Xītán sānmì chāo 悉曇三密鈔

Anthology on Siddham and the Three Esoteric Mysteries by 淨嚴 Jōgon (撰)

About the work

A seven-fascicle Siddham scholarly treatise by Jōgon 淨嚴 淨嚴 (1639–1702), the foremost Edo-period Shingon scholar and the principal modern restorer of the Japanese Siddham tradition. The CANWWW catalog gives the title with two opening Sanskrit characters plus Sanmitsu-shō — i.e. the title properly opens with the Sanskrit bīja a-vam-ham or similar, which the Taishō print represents as ●(梵字)●(梵字)三密鈔; the conventional Japanese reading is Shittan Sanmitsu-shō.

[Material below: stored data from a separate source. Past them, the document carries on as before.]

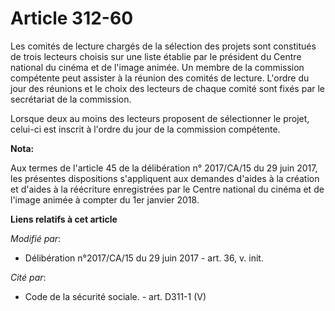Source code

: # Article 312-60

Les comités de lecture chargés de la sélection des projets sont constitués de trois lecteurs choisis sur une liste établie
par le président du Centre national du cinéma et de l'image animée. Un membre de la commission compétente peut assister à la
réunion des comités de lecture. L'ordre du jour des réunions et le choix des lecteurs de chaque comité sont fixés par le
secrétariat de la commission.

Lorsque deux au moins des lecteurs proposent de sélectionner le projet, celui-ci est inscrit à l'ordre du jour de la
commission compétente.

**Nota:**

Aux termes de l'article 45 de la délibération n° 2017/CA/15 du 29 juin 2017, les présentes dispositions s'appliquent aux
demandes d'aides à la création et d'aides à la réécriture enregistrées par le Centre national du cinéma et de l'image animée
à compter du 1er janvier 2018.

**Liens relatifs à cet article**

_Modifié par_:

  - Délibération n°2017/CA/15 du 29 juin 2017 - art. 36, v. init.

_Cité par_:

  - Code de la sécurité sociale. - art. D311-1 (V)
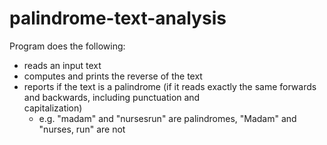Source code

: # palindrome-text-analysis
Program does the following:
  - reads an input text
  - computes and prints the reverse of the text
  - reports if the text is a palindrome (if it reads exactly the same forwards and backwards, including punctuation and   
    capitalization)
      - e.g. "madam" and "nursesrun" are palindromes, "Madam" and "nurses, run" are not
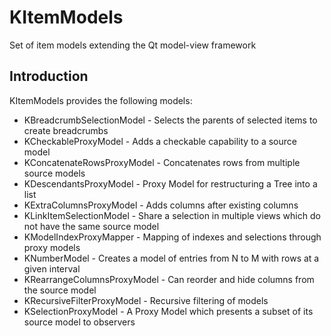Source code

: # KItemModels

Set of item models extending the Qt model-view framework

## Introduction

KItemModels provides the following models:

* KBreadcrumbSelectionModel - Selects the parents of selected items to create
  breadcrumbs
* KCheckableProxyModel - Adds a checkable capability to a source model
* KConcatenateRowsProxyModel - Concatenates rows from multiple source models
* KDescendantsProxyModel - Proxy Model for restructuring a Tree into a list
* KExtraColumnsProxyModel - Adds columns after existing columns
* KLinkItemSelectionModel - Share a selection in multiple views which do not
  have the same source model
* KModelIndexProxyMapper - Mapping of indexes and selections through proxy
  models
* KNumberModel - Creates a model of entries from N to M with rows at a given interval
* KRearrangeColumnsProxyModel - Can reorder and hide columns from the source model
* KRecursiveFilterProxyModel - Recursive filtering of models
* KSelectionProxyModel - A Proxy Model which presents a subset of its source
  model to observers


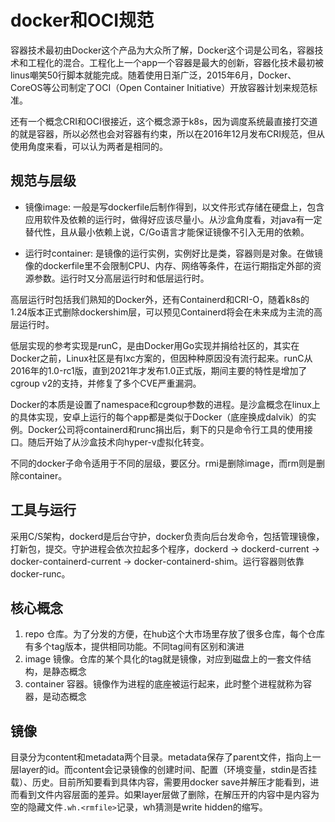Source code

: # docker和OCI规范

容器技术最初由Docker这个产品为大众所了解，Docker这个词是公司名，容器技术和工程化的混合。工程化上一个app一个容器是最大的创新，容器化技术最初被linus嘲笑50行脚本就能完成。随着使用日渐广泛，2015年6月，Docker、CoreOS等公司制定了OCI（Open Container Initiative）开放容器计划来规范标准。

还有一个概念CRI和OCI很接近，这个概念源于k8s，因为调度系统最直接打交道的就是容器，所以必然也会对容器有约束，所以在2016年12月发布CRI规范，但从使用角度来看，可以认为两者是相同的。

规范与层级
----
* 镜像image: 一般是写dockerfile后制作得到，以文件形式存储在硬盘上，包含应用软件及依赖的运行时，做得好应该尽量小。从沙盒角度看，对java有一定替代性，且从最小依赖上说，C/Go语言才能保证镜像不引入无用的依赖。

* 运行时container: 是镜像的运行实例，实例好比是类，容器则是对象。在做镜像的dockerfile里不会限制CPU、内存、网络等条件，在运行期指定外部的资源参数。运行时又分高层运行时和低层运行时。

高层运行时包括我们熟知的Docker外，还有Containerd和CRI-O，随着k8s的1.24版本正式删除dockershim层，可以预见Containerd将会在未来成为主流的高层运行时。

低层实现的参考实现是runC，是由Docker用Go实现并捐给社区的，其实在Docker之前，Linux社区是有lxc方案的，但因种种原因没有流行起来。runC从2016年的1.0-rc1版，直到2021年才发布1.0正式版，期间主要的特性是增加了cgroup v2的支持，并修复了多个CVE严重漏洞。

Docker的本质是设置了namespace和cgroup参数的进程。是沙盒概念在linux上的具体实现，安卓上运行的每个app都是类似于Docker（底座换成dalvik）的实例。Docker公司将containerd和runc捐出后，剩下的只是命令行工具的使用接口。随后开始了从沙盒技术向hyper-v虚拟化转变。

不同的docker子命令适用于不同的层级，要区分。rmi是删除image，而rm则是删除container。

工具与运行
----
采用C/S架构，dockerd是后台守护，docker负责向后台发命令，包括管理镜像，打新包，提交。守护进程会依次拉起多个程序，dockerd -> dockerd-current -> docker-containerd-current -> docker-containerd-shim。运行容器则依靠docker-runc。

核心概念
----
1. repo 仓库。为了分发的方便，在hub这个大市场里存放了很多仓库，每个仓库有多个tag版本，提供相同功能。不同tag间有区别和演进
2. image 镜像。仓库的某个具化的tag就是镜像，对应到磁盘上的一套文件结构，是静态概念
3. container 容器。镜像作为进程的底座被运行起来，此时整个进程就称为容器，是动态概念

镜像
----
目录分为content和metadata两个目录。metadata保存了parent文件，指向上一层layer的id。而content会记录镜像的创建时间、配置（环境变量，stdin是否挂载）、历史。目前所知要看到具体内容，需要用docker save并解压才能看到，进而看到文件内容层面的差异。如果layer层做了删除，在解压开的内容中是内容为空的隐藏文件`.wh.<rmfile>`记录，wh猜测是write hidden的缩写。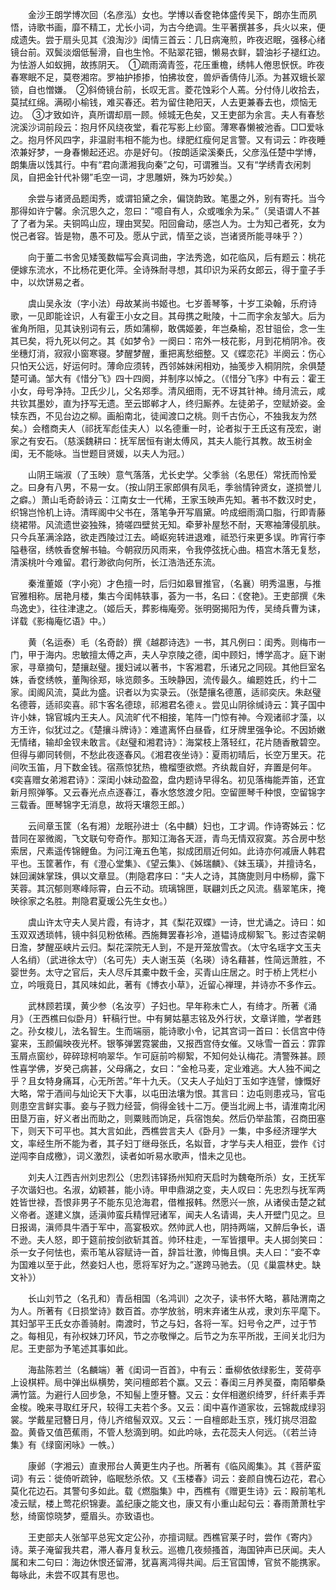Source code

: <!-- { "loadSidebar": true } -->
　　金沙王朗学博次回（名彦泓）女也。学博以香奁艳体盛传吴下，朗亦生而夙悟，诗歌书画，靡不精工，尤长小词，为古今绝调。生平著撰甚多，兵火以来，便成遗失。尝于扇头见其《浪淘沙》闺情三首云：几日病淹煎，昨夜迟眠，强移心绪镜台前。双鬓淡烟低髻滑，自也生怜。不贴翠花钿，懒易衣鲜，碧油衫子褪红边。为怯游人如蚁拥，故拣阴天。　①疏雨滴青签，花压重檐，绣帏人倦思恹恹。昨夜春寒眠不足，莫卷湘帘。罗袖护掺掺，怕拂妆奁，兽炉香倩侍儿添。为甚双蛾长翠锁，自也憎嫌。　②斜倚镜台前，长叹无言。菱花蚀彩个人蔫。分付侍儿收拾去，莫拭红绵。满砌小榆钱，难买春还。若为留住艳阳天，人去更兼春去也，烦恼无边。　③才致如许，真所谓却扇一顾。倾城无色矣，又王吏部为余言。夫人有春愁浣溪沙词前段云：抱月怀风绕夜堂，看花写影上纱窗。薄寒春懒被池香。□□爱咏之。抱月怀风四字，非温尉韦相不能为也。绿肥红瘦何足言警。又有词云：昨夜睡浓兼好梦，一身春懒起还迟。亦是好句。（按朗适梁溪秦氏，父彦泓任楚中学博，朗集唐以饯其行。中有“君向潇湘我向秦”之句，可谓雅当。又有“学绣青衣闲刺凤，自把金针代补翎”毛空一词，才思雕妍，殊为巧妙矣。）

　　余尝与诸贤品题闺秀，或谓铅黛之余，偏饶韵致。笔墨之外，别有寄托。当今那得如许宁馨。余沉思久之，忽曰：“噫自有人，众或嗤余为呆。”（吴语谓人不甚了了者为呆。夫铜鸣山应，理由冥契。阳回龠动，感岂人为。士为知己者死，女为悦己者容。皆是物，愚不可及。愿从宁武，情至之谈，岂诸贤所能寻味乎？）

　　向于董二书舍见矮笺数幅写会真词曲，字法秀逸，如花临风，后有题云：桃花便嫁东流水，不比杨花更化萍。全诗殊耐寻想，其印识为采药女郎云，得于童子手中，以炊饼易之者。

　　虞山吴永汝（字小法）母故某尚书姬也。七岁善琴筝，十岁工染翰，乐府诗歌，一见即能诠识，人有霍王小女之目。其母携之毗陵，十二而字余友邹大。后为雀角所阻，见其诀别词有云，质如蒲柳，敢偶姬姜，年岂桑榆，忍甘驵侩，念一生其已矣，将九死以何之。其《如梦令》一阕曰：帘外一枝花影，月到花梢阴冷。夜坐穗灯消，寂寂小窗寒寝。梦醒梦醒，重把离愁细整。又《蝶恋花》半阕云：伤心只怕天公远，好运何时。薄命应须转，西邻姊妹闲相劝，抽笺步入桐阴院，余俱楚楚可诵。邹大有《惜分飞》四十四阕，并制序以悼之。（《惜分飞序》中有云：霍王小女，母号净持。卫氏少儿，父名郑季。清风细雨，无不讶其针神。绮月流云，咸共钦其墨妙，直为抒写无遗。至云邯郸才人，终归厮养。左徒弟子，空赋娇姿。金犊东西，不见台边之柳。画船南北，徒闻渡口之桃。则千古伤心，不独我友为然矣。）会稽商夫人（祁抚军彪佳夫人）以名德重一时，论者拟于王氏这有茂宏，谢家之有安石。（慈溪魏耕曰：抚军居恒有谢太傅风，其夫人能行其教。故玉树金闺，无不能咏。当世题目贤媛，以夫人为冠。）

　　山阴王端淑（了玉映）意气落落，尤长史学。父季翁（名思任）常抚而怜爱之。曰身有八男，不易一女。（按山阴王家郎俱有凤毛，季翁情钟贤女，遂损誉儿之癖。）萧山毛奇龄诗云：江南女士一代稀，王家玉映声先知。著书不数汉时史，织锦岂怜机上诗。清晖阁中父书在，落笔争开写眉黛。吟成细雨滴口脂，行即青藤绕裙带。风流遗世姿独殊，猗嗟四壁贫无知。牵萝补屋愁不耐，天寒袖薄侵肌肤。只今兵革满涂路，欲走西陵过江去。崎岖宛转进退难，祗恐行来更多误。昨宵行李隘巷宿，绣帙香奁解书轴。今朝寂历风雨来，令我停弦抚心曲。梧宫木落无复愁，清溪桃叶今难留。君行渺欲向何所，长江浩浩还东流。

　　秦淮董姬（字小宛）才色擅一时，后归如皋冒推官，（名襄）明秀温惠，与推官雅相称。居艳月楼，集古今闺帏轶事，荟为一书，名曰：《奁艳》。王吏部撰《朱鸟逸史》，往往津逮之。（姬后夭，葬影梅庵旁。张明弼揭阳为传，吴绮兵曹为诔，详载《影梅庵忆语》中。）

　　黄（名运泰）毛（名奇龄）撰《越郡诗选》一书，其凡例曰：闺秀。则梅市一门，甲于海内。忠敏擅太傅之声，夫人孕京陵之德，闺中顾妇，博学高才。庭下谢家，寻章摘句，楚攘赵璧。援妇诫以著书，卞客湘君，乐诸兄之同砚。其他巨室名姝，香奁绣帙，董陶徐郑，咏览颇多。玉映静因，流传最久。编题姓氏，约十二家。闺阁风流，莫此为盛。识者以为实录云。（张楚攘名德蕙，适祁奕庆。朱赵璧名德蓉，适祁奕喜。祁卞客名德琼，祁湘君名德ぇ。尝见山阴徐缄诗云：箕子国中许小妹，锦官城内王夫人。风流旷代不相接，笔阵一门惊有神。今观诸祁才藻，以方王许，似犹过之。《楚攘斗牌诗》：难遣离怀白昼昏，红牙牌里强争论。不因娇嫩无情绪，输却金钗未敢言。《赵璧和湘君诗》：海棠枝上落轻红，花片随香散碧空。但得与卿同转侧，不愁此夜逐春风。《湘君夜坐诗》：夏雨初晴后，长空万里天。花间吹玉笛，月下数金钱。宿燕惊犹热，檐榴堕欲燃。齐纨裁自好，弃置是何年。《奕喜赠女弟湘君诗》：深闺小妹动盈盈，盘内题诗早得名。初见落梅能弄笛，还宜新月照弹筝。又云春光点点逐春江，春水悠悠渡夕阳。空留匣琴千种恨，空留锦字三载香。匣琴锦字无消息，故将天壤怨王郎。）

　　云间章玉筐（名有湘）龙眠孙进士（名中麟）妇也，工才调。作诗寄姊云：忆昔同在翠微阁，飞文联句夸奇作。那知江海各天涯，青鸟无情双寂寞。苏合房中愁索居，尺素遥传锦鲤鱼。为问江淹五色笔，拟成团扇近何如。此诗亦何减唐人韩君平也。玉筐著作，有《澄心堂集》、《望云集》、《姊瑞麟》、《妹玉璜》，并擅诗名，妹回澜妹掌珠，俱以文章显。（荆隐君序曰：“夫人之诗，其旖旎则月中杨柳，露下芙蓉。其沉郁则寒峰际霄，白云不动。琉璃锦匣，联翩刘氏之风流。翡翠笔床，掩映徐家之名胜。荆隐君夏瑗公先生女也。）

　　虞山许太守夫人吴片霞，有诗才，其《梨花双蝶》一诗，世尤诵之。诗曰：如玉双双透琐帏，镜中斜见粉依稀。西施舞罢春衫冷，道韫诗成柳絮飞。影过杏梁朝日澹，梦醒巫峡片云归。梨花深院无人到，不是开笼放雪衣。（太守名瑶字文玉夫人名绡）（武进徐太守）（名可先）夫人谢玉英（名瑛）诗名藉甚，性简远萧胜，不婴世务。太守之官后，夫人尽斥其橐中数千金，买青山庄居之。时于桥上凭栏小立，吟哦竟日，其风味如此，著有《博衣小草》，近留心禅理，并诗亦不多作云。

　　武林顾若璞，黄少参（名汝亨）子妇也。早年称未亡人，有绮才。所著《涌月》（王西樵曰似卧月）轩稿行世。中有舅姑墓志铭及外行状，文章详赡，学者韪之。孙女梭儿，法名智生。生而端丽，能诗歌小令，记其宫词一首曰：长信宫中侍宴来，玉颜偏映夜光杯。银筝弹罢霓裳曲，又报西宫侍女催。又咏雪一首云：霏霏玉屑点窗纱，碎碎琼柯响翠华。乍可庭前吟柳絮，不知何处认梅花。清警殊甚。顾性喜学佛，岁癸己病甚，父母痛之，女曰：“金枪马麦，定业难逃。大人独不闻之乎？且女特身痛耳，心无所苦。”年十九夭。（又夫人子灿妇丁玉如字连譬，慷慨好大略，常于酒间与灿论天下大事，以屯田法壤为恨。其言曰：边屯则患戎马，官屯则患空言鲜实事。妾与子戮力经营，倘得金钱十二万。便当北阙上书，请淮南北闲田垦万亩，好义者出而助之，则粟贱而饷足，兵宿饱矣。然后仍举盐策，召商田塞下，则天下可平也。其大言如此，西樵尝言夫人《卧月》一集，中多经济理学大文，率经生所不能为者，其子妇丁继母张氏，名姒音，才学与夫人相亚，尝作《讨逆闯李自成檄》，词义激烈，读者如听易水歌声，惜未之见也。

　　刘夫人江西吉州刘忠烈公（忠烈讳铎扬州知府天启时为魏奄所杀）女，王抚军子次谐妇也。名淑，幼颖甚，能小诗。甲申鼎湖之变，夫人叹曰：先忠烈与抚军两姓皆世禄，吾恨非男子不能东见沧海君，借椎报韩。然愿兴一旅，从诸侯击楚之弑义帝者。遂建义旗，适滇帅蛮兵精悍冠诸军，闻夫人名请谒，夫人开壁门见之。旦日报谒，滇师具牛酒于军中，高宴极欢。然帅武人也，阴持两端，又醉后争长，语不逊。夫人怒，即于筵前按剑欲斩其首。帅环柱走，一军皆擐甲。夫人掷剑笑曰：杀一女子何怯也，索币笔从容赋诗一首，辞旨壮激，帅悔且惧。夫人曰：“妾不幸为国难以至于此，然妾妇人也，愿将军好为之。”遂跨马驰去。（见《巢震林史。缺文补》）

　　长山刘节之（名孔和）青岳相国（名鸿训）之次子，读书怀大略，慕陆渭南之为人。所著有《日损堂诗》数百首。亦学放翁，明末弃诸生从戎，隶刘东平麾下。其妇邹平王氏女亦善骑射。南渡时，节之与妇，各将一军。妇号令之严，过于节之。每相见，有孙权妹刀环风，节之亦敬惮之。后节之为东平所戕，王间关北归为尼。王吏部为予笔述其事如此。

　　海盐陈若兰（名麟端）著《闺词一百首》，中有云：垂柳依依绿影生，芰荷亭上设棋枰。局中弹出纵横势，笑问檀郎若个赢。又云：春闺三月养吴蚕，南陌攀桑满竹篮。为避行人回步急，不知髻上堕牙簪。又云：女伴相邀织绮罗，纤纤素手弄金梭。晚来寻取红牙尺，较得工夫若个多。又云：闺中喜作道家妆，云锦裁成绿羽裳。学戴星冠簪日月，侍儿齐绾髻双双。又云：一自檀郎赴玉京，残灯挑尽泪盈盈。黄昏又值芭蕉雨，不管人愁滴到明。如此吟咏，去花蕊夫人何远。（《若兰诗集》有《绿窗闲咏》一帙。）

　　康邺（字湘云）直隶邢台人黄更生内子也。所著有《临风阁集》。其《菩萨蛮词》有云：徙倚听疏钟，临眠愁杀侬。又《玉楼春》词云：妾颜自愧石边花，君心莫化花边石。其警句多如此。载《燃脂集》中，西樵有《赠更生诗》云：殿前笔札凌云赋，楼上莺花织锦妻。盖纪康之能文也，康又有小重山起句云：春雨萧萧杜宇愁，绮窗惊晓梦，蹙眉头。亦致语也。

　　王吏部夫人张邹平总宪文定公孙，亦擅词赋。西樵官莱子时，尝作《寄内》诗。莱子淹留我共君，滞人春月复秋云。巡檐几夜频搔首，海国钟声已厌闻。夫人属和末二句曰：海边休恨还留滞，犹喜离鸿得共闻。后王官国博，官贫不能携家。每咏此，未尝不叹其有思也。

The work is the principal Edo-period revival of Siddham scholarship after a long period of decline through the late medieval period (15th–16th c.), when the Japanese Siddham tradition had become increasingly formulaic.

Abstract

The seven fascicles cover the Siddham corpus with three principal innovations beyond the classical Heian-Kamakura tradition: (1) comparative philological work incorporating the modern (i.e. Ming-Qing) Chinese scholarly tradition on Sanskrit — Jōgon had access to Chinese Ming-period reference works that the Heian-Kamakura scholars had not; (2) systematic phonological analysis of the Sanskrit-Chinese-Japanese phonological correspondences, with attention to the historical shifts in each tradition; (3) integration with the Shingon ritual practice of Jōgon’s day — Jōgon was a working Shingon practitioner and his Siddham scholarship is grounded in actual ritual application.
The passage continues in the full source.